On June 17, 1992, Rehnquist circulated a second draft of his majority opinion. It was still titled the Opinion of the Court, but it noted the existence of a "Joint Opinion" written by Kennedy, O'Connor, and Souter, and rejected its arguments for upholding Roe based on stare decisis:"We have stated above our belief that the Constitution does not subject state abortion regulations to any type of heightened scrutiny. Accordingly, we think that the correct analysis is that set forth by the plurality opinion in Webster. A woman's interest in having an abortion is a form of liberty protected by the Due Process Clause, but states may regulate abortion procedures in ways rationally related to a legitimate state interest." Rehnquist still believed he could keep a majority together. But events were moving against him.
The next day, on June 18th, Stevens wrote to the troika. He and Blackmun could join in the first three sections of their opinion, reaffirming Roe and striking down the spousal notification provisions, in effect making their views the opinion of the Court. In return, the troika only had to delete some sentences that criticized Roe and its trimester system from the first three sections and move them to later in the opinion. Stevens and Blackmun would join the first three parts of the opinion and write separate dissents addressing the remaining issues, including the 24 hour waiting period. Kennedy and O'Connor agreed the same day, and after some minor negotiations over language, they issued a second draft on June 22nd, now titled the "Opinion of the Court." Stevens joined on June 22nd, while Blackmun joined on June 24th. A third draft circulated on June 25th, 1992. The troika was in control.

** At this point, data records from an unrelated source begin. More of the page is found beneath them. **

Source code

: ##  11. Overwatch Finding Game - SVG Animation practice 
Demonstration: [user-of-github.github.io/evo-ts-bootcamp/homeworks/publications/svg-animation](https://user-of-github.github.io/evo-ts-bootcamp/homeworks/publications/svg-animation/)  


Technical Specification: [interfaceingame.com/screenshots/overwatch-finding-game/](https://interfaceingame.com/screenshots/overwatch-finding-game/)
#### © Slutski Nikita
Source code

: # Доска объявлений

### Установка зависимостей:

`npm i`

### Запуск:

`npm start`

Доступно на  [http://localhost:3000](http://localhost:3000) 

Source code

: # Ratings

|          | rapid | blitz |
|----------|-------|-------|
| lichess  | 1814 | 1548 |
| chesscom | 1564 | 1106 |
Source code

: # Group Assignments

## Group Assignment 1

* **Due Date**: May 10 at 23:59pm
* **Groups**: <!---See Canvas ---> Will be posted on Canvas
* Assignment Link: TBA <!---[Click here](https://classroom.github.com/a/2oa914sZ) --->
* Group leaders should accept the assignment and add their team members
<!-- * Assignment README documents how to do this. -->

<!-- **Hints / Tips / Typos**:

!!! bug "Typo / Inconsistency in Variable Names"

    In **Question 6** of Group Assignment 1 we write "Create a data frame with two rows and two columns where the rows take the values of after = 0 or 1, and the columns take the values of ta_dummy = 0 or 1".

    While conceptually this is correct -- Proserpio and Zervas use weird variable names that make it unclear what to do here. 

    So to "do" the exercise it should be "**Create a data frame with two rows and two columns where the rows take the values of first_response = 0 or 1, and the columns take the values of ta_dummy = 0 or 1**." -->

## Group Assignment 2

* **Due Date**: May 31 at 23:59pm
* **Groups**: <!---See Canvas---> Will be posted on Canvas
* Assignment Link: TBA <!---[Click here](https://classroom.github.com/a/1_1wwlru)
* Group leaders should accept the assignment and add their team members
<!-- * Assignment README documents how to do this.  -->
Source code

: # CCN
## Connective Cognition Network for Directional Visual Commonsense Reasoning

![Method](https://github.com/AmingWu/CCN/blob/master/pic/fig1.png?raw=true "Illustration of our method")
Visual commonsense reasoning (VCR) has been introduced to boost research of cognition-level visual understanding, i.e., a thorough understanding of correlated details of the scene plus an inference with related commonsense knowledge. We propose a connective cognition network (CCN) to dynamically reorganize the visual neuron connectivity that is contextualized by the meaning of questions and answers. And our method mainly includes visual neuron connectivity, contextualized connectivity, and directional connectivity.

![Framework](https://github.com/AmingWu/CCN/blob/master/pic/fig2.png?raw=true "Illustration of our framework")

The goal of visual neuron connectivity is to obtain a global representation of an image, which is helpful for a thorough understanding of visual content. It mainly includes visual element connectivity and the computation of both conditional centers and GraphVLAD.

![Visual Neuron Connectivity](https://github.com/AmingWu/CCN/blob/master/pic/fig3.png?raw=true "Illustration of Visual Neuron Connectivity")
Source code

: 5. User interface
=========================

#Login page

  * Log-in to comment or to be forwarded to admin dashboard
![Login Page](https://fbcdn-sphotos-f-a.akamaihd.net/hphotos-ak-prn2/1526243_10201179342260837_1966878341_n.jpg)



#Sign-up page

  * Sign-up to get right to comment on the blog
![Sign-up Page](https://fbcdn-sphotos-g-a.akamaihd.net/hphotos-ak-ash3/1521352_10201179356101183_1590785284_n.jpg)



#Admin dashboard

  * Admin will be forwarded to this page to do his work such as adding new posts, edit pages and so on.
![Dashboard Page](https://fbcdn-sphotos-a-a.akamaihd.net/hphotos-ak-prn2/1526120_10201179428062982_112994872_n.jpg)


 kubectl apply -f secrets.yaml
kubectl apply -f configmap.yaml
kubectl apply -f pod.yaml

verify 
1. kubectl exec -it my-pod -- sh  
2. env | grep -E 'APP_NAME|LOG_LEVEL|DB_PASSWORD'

On June 26th, Rehnquist circulated his 3rd draft. The opinion was now entitled "concurring in the judgment in part and dissenting in part." Rehnquist had lost his majority, but he tried to spin the meaning of the joint opinion: After arguing that Roe was wrong to recognize a fundamental right, he stated "The joint opinion of JUSTICES O'CONNOR, KENNEDY, and SOUTER is not in outright disagreement with us to this point." The next day, however, Scalia, White, and Thomas had signed on, and Rehnquist was no longer in the mood to be conciliatory. In his fourth and final draft that sentence now read: "The joint opinion of JUSTICES O'CONNOR, KENNEDY, and SOUTER cannot bring itself to say that Roe was correct as an original matter."
Rehnquist had wanted to overturn Roe before the 1992 election. If Bush won, he might retire; if Clinton won, the deed would already have been done. Now that Roe was still around, there was nothing left to do but show why the Joint Opinion's arguments made no sense.
Rehnquist had come ever so close to gaining his prize. But it had eluded him.